De leden van de CDA-fractie verwonderden zich over het niet uitsluiten van de mogelijkheid dat de officier van justitie enkelvoudige zittingen een gerechtelijk vooronderzoek vordert. Zij meenden dat daarvoor alleen aanleiding bestaat in zaken, waarvan verwacht wordt dat zij voor de meervoudige kamer zullen worden behandeld.

Hoewel in zijn algemeenheid juist is dat voornamelijk in zware zaken reden is voor het vorderen van een gerechtelijk vooronderzoek, kan dit in lichtere zaken ook wenselijk zijn.

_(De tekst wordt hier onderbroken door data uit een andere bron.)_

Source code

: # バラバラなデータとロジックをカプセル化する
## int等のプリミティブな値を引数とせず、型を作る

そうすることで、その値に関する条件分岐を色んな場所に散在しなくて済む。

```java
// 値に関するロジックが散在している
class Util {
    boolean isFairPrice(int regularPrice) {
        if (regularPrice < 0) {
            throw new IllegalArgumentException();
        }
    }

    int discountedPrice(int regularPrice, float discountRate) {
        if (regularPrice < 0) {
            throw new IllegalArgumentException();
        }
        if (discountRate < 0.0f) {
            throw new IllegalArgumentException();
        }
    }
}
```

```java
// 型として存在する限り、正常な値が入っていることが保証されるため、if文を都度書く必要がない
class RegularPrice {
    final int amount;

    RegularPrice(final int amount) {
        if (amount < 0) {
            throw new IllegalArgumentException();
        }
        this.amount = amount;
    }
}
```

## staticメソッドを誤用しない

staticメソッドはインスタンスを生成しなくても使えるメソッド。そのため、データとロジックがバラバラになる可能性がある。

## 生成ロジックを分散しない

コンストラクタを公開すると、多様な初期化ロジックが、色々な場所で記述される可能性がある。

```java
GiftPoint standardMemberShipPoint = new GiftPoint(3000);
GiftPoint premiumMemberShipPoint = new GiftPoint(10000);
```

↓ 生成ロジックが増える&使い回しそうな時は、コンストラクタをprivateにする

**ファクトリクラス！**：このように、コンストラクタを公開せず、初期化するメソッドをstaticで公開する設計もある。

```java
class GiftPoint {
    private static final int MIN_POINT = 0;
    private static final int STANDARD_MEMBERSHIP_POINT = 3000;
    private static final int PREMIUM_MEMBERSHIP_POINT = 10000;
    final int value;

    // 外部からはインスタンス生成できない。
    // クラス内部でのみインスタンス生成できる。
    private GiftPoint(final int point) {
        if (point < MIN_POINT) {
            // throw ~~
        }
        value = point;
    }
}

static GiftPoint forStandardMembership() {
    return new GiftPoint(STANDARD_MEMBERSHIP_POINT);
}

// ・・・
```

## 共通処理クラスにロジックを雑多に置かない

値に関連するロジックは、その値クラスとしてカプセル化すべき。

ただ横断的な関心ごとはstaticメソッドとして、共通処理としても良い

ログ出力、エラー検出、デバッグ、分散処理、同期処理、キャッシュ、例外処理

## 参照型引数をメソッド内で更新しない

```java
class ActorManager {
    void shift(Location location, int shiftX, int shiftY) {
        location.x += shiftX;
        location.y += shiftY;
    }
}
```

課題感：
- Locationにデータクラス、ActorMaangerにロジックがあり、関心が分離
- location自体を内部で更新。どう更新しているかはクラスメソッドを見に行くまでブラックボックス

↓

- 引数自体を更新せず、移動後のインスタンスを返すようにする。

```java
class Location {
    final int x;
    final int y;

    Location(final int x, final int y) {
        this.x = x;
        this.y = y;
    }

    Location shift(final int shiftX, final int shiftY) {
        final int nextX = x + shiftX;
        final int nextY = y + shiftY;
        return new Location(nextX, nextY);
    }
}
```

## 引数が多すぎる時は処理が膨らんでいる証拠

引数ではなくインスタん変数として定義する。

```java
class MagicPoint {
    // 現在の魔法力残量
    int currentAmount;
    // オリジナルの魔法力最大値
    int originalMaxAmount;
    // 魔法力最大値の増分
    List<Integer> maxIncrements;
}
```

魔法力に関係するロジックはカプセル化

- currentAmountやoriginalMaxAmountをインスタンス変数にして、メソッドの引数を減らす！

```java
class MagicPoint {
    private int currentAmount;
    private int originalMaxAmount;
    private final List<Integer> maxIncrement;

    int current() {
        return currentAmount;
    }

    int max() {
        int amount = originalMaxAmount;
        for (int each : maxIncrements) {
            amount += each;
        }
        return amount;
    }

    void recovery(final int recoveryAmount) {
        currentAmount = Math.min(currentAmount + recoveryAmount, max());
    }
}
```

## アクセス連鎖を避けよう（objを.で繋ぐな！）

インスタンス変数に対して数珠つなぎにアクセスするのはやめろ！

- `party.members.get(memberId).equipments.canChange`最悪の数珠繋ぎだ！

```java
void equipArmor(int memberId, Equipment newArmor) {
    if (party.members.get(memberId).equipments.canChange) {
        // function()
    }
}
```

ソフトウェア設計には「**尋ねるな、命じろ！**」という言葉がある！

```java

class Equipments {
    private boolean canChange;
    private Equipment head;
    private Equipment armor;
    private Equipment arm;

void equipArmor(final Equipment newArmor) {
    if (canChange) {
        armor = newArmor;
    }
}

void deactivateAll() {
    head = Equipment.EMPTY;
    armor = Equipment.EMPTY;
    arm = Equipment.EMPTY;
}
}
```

Te denken valt aan gevallen waarin voor het nemen van een goede vervolgingsbeslissing het nodig is dat een of meer getuigen door de rechter-commissaris worden gehoord. De rechter-commissaris kan getuigen dagvaarden, waardoor zij verplicht zijn te verschijnen; hij kan getuigen onder ede horen in de gevallen genoemd in artikel 216 van het Wetboek van Strafvordering. De zwaarte van de te rekwireren straf staat in deze zaken dan niet primair centraal. Wel wordt op deze wijze voorkomen dat de vervolging wordt voortgezet in zaken die geen kostbare zittingscapaciteit waard zijn.

Verder moet worden gedacht aan gevallen waarvan, zoals ik in de memorie van antwoord naar voren heb gebracht, de precieze omvang en aard van de zaak alleen aan het licht kan worden gebracht door het vorderen van een gerechtelijk vooronderzoek. Dit is bij voorbeeld niet ondenkbaar bij aanrijdingen waarbij sprake is van dood of lichamelijk letsel door schuld.

De leden van de CDA-fractie vroegen ook in hoeveel zaken in het jaar 2000 gerechtelijke vooronderzoek is gevorderd terwijl al vaststond dat er hetzij geen feit uit de zaak naar voren zou komen waarvoor een straf van meer dan zes maanden zou kunnen worden gevorderd dan wel op voorhand al vaststond dat niet meer dan zes maanden zou worden gevorderd. Zij hadden de indruk dat een gerechtelijk vooronderzoek alleen gevorderd wordt in zaken waarbij feiten spelen waarvoor op dat moment naar verwachting meer dan zes maanden gevangenisstraf zal worden gevorderd. Tegen deze achtergrond vroegen de leden of het denkbaar is dat het Openbaar Ministerie niet ontvankelijk zal worden verklaard, wanneer een zaak door de officier enkelvoudige zittingen is behandeld terwijl van het begin af aan duidelijk was dat de zaak voor de meervoudige kamer zou moeten worden gebracht.

De vraag naar het aantal «lichte» zaken waarin een gerechtelijk vooronderzoek werd gevorderd, kan ik niet beantwoorden omdat daarvan geen afzonderlijke registratie wordt bijgehouden.

Ik acht de kans dat het Openbaar Ministerie niet ontvankelijk wordt verklaard, als in een zaak voor de meervoudige kamer blijkt dat deze in de aanvang door een officier van justitie enkelvoudige zittingen is behandeld, uiterst gering. Zodra de officier enkelvoudige zittingen bemerkt dat de zaak een omvang heeft die zijn bevoegdheid te boven gaat, zal hij de zaak immers aan een bevoegde officier van justitie overdragen. Bovendien is voor de beoordeling van de behoorlijkheid van het optreden van het Openbaar Ministerie primair relevant of de onderzoeksbevoegdheden en dwangmiddelen correct en in overeenstemming met de wet zijn toegepast.